Blue Wall of Silence
Perceptions of the Influence of Training on Law Enforcement Suicide
|Institution:||University of Phoenix|
|Advisor(s):||Karen Bammel, Ph.D.; Marcharia Waruingi, M.D., D.H.A.; Orlando Ramos, Ph.D.|
|Degree:||Doctor of Management in Organizational Leadership|
Suicide has been declared an epidemic and rates of suicide increase within occupational subcultures experiencing increased levels of stress and trauma, such as law enforcement. Explored in the qualitative phenomenological study were the lived experiences of White, male law enforcement officers concerning perceptions of care by administrators and peers and the influence of mental health training in the incidence of officer suicide. The study population was chosen because of the resemblance to the segment of the general population deemed at-risk for suicide. Officers provided perceptions of care in dealing with difficult situations, police culture, police training, and police suicide. Interviews allowed officers to reveal perceptions and beliefs about the affects of training on perceptions of care and on the incidence of officer suicide.
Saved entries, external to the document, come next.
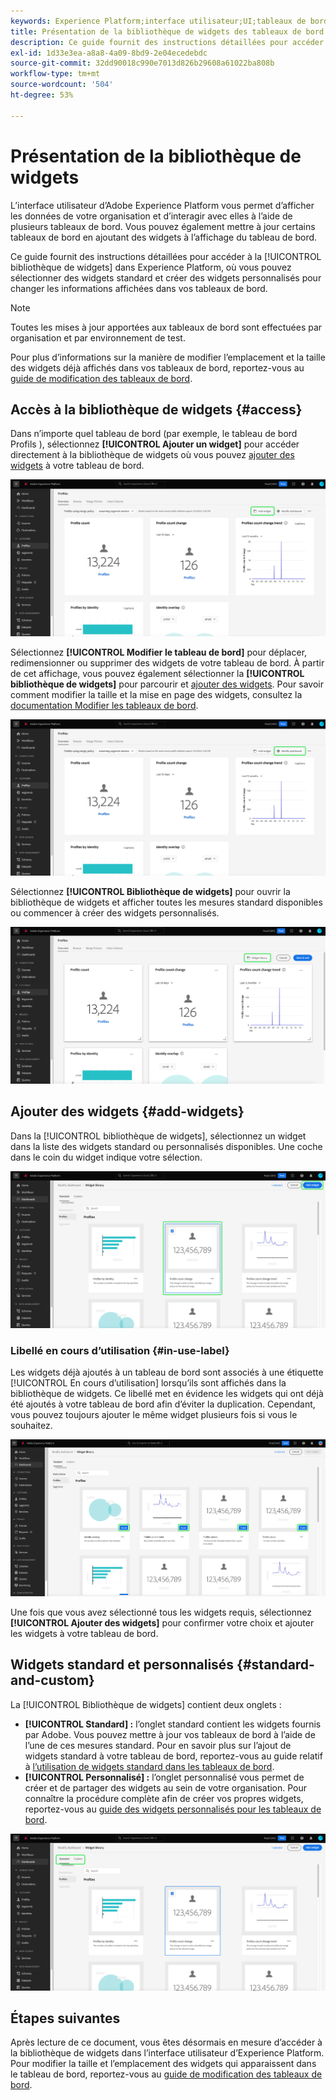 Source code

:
 ```yaml
---
keywords: Experience Platform;interface utilisateur;UI;tableaux de bord;tableau de bord;profils;segments;destinations;utilisation des licences
title: Présentation de la bibliothèque de widgets des tableaux de bord
description: Ce guide fournit des instructions détaillées pour accéder à la bibliothèque de widgets dans Adobe Experience Platform.
exl-id: 1d33e3ea-a8a8-4a09-8bd9-2e04ecedebdc
source-git-commit: 32dd90018c990e7013d826b29608a61022ba808b
workflow-type: tm+mt
source-wordcount: '504'
ht-degree: 53%

---
```


# Présentation de la bibliothèque de widgets

L’interface utilisateur d’Adobe Experience Platform vous permet d’afficher les données de votre organisation et d’interagir avec elles à l’aide de plusieurs tableaux de bord. Vous pouvez également mettre à jour certains tableaux de bord en ajoutant des widgets à l’affichage du tableau de bord.

Ce guide fournit des instructions détaillées pour accéder à la [!UICONTROL bibliothèque de widgets] dans Experience Platform, où vous pouvez sélectionner des widgets standard et créer des widgets personnalisés pour changer les informations affichées dans vos tableaux de bord.

>[!NOTE]
>
>Toutes les mises à jour apportées aux tableaux de bord sont effectuées par organisation et par environnement de test.

Pour plus d’informations sur la manière de modifier l’emplacement et la taille des widgets déjà affichés dans vos tableaux de bord, reportez-vous au [guide de modification des tableaux de bord](modify.md).

## Accès à la bibliothèque de widgets {#access}

Dans n’importe quel tableau de bord (par exemple, le tableau de bord Profils ), sélectionnez **[!UICONTROL Ajouter un widget]** pour accéder directement à la bibliothèque de widgets où vous pouvez [ajouter des widgets](#add-widgets) à votre tableau de bord.

![Onglet Aperçu du tableau de bord Profils avec le bouton Ajouter un widget en surbrillance.](../images/customization/profiles-overview-add-widget.png)

Sélectionnez **[!UICONTROL Modifier le tableau de bord]** pour déplacer, redimensionner ou supprimer des widgets de votre tableau de bord. À partir de cet affichage, vous pouvez également sélectionner la **[!UICONTROL bibliothèque de widgets]** pour parcourir et [ajouter des widgets](#add-widgets). Pour savoir comment modifier la taille et la mise en page des widgets, consultez la [documentation Modifier les tableaux de bord](./modify.md).

![&#x200B; Aperçu du tableau de bord Profils avec l’option Modifier le tableau de bord mise en surbrillance.](../images/customization/modify-dashboard.png)

Sélectionnez **[!UICONTROL Bibliothèque de widgets]** pour ouvrir la bibliothèque de widgets et afficher toutes les mesures standard disponibles ou commencer à créer des widgets personnalisés.

![&#x200B; La vue de modification du tableau de bord avec la bibliothèque de widgets mise en surbrillance.](../images/customization/widget-library-button.png)

## Ajouter des widgets {#add-widgets}

Dans la [!UICONTROL bibliothèque de widgets], sélectionnez un widget dans la liste des widgets standard ou personnalisés disponibles. Une coche dans le coin du widget indique votre sélection.

![&#x200B; La bibliothèque de widgets avec un widget sélectionné et une coche mise en surbrillance.](../images/customization/confirm-selected-widget-to-add.png)

### Libellé en cours d’utilisation {#in-use-label}

Les widgets déjà ajoutés à un tableau de bord sont associés à une étiquette [!UICONTROL En cours d’utilisation] lorsqu’ils sont affichés dans la bibliothèque de widgets. Ce libellé met en évidence les widgets qui ont déjà été ajoutés à votre tableau de bord afin d’éviter la duplication. Cependant, vous pouvez toujours ajouter le même widget plusieurs fois si vous le souhaitez.

![La bibliothèque de widgets avec l’étiquette en cours d’utilisation mise en surbrillance.](../images/customization/in-use-label.png)

Une fois que vous avez sélectionné tous les widgets requis, sélectionnez **[!UICONTROL Ajouter des widgets]** pour confirmer votre choix et ajouter les widgets à votre tableau de bord.

## Widgets standard et personnalisés {#standard-and-custom}

La [!UICONTROL Bibliothèque de widgets] contient deux onglets :

* **[!UICONTROL Standard] :** l’onglet standard contient les widgets fournis par Adobe. Vous pouvez mettre à jour vos tableaux de bord à lʼaide de lʼune de ces mesures standard. Pour en savoir plus sur l’ajout de widgets standard à votre tableau de bord, reportez-vous au guide relatif à [l’utilisation de widgets standard dans les tableaux de bord](standard-widgets.md).
* **[!UICONTROL Personnalisé] :** l’onglet personnalisé vous permet de créer et de partager des widgets au sein de votre organisation. Pour connaître la procédure complète afin de créer vos propres widgets, reportez-vous au [guide des widgets personnalisés pour les tableaux de bord](custom-widgets.md).

![Bibliothèque de widgets avec les onglets standard et personnalisés surlignés.](../images/customization/widget-library.png)

## Étapes suivantes

Après lecture de ce document, vous êtes désormais en mesure d’accéder à la bibliothèque de widgets dans l’interface utilisateur d’Experience Platform. Pour modifier la taille et l’emplacement des widgets qui apparaissent dans le tableau de bord, reportez-vous au [guide de modification des tableaux de bord](modify.md).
Officer interviews revealed five major themes and two minor themes. Major themes included stress, stress relief, trust/loyalty, training, and change. Minor themes included generational issues and organizational administration. The largest stressor for the study population included crimes and incidents against children. The results of the study can help further educate administrators and officers about the emotional dangers facing law enforcement officers and the importance of organizational administration in assisting officers in acknowledging and overcoming issues concerning mental health.
Dr. Olivia Johnson is a federal police officer with the Veteran's Administration located in St. Louis, Missouri and is the Illinois State Representative for the National Police Suicide Foundation.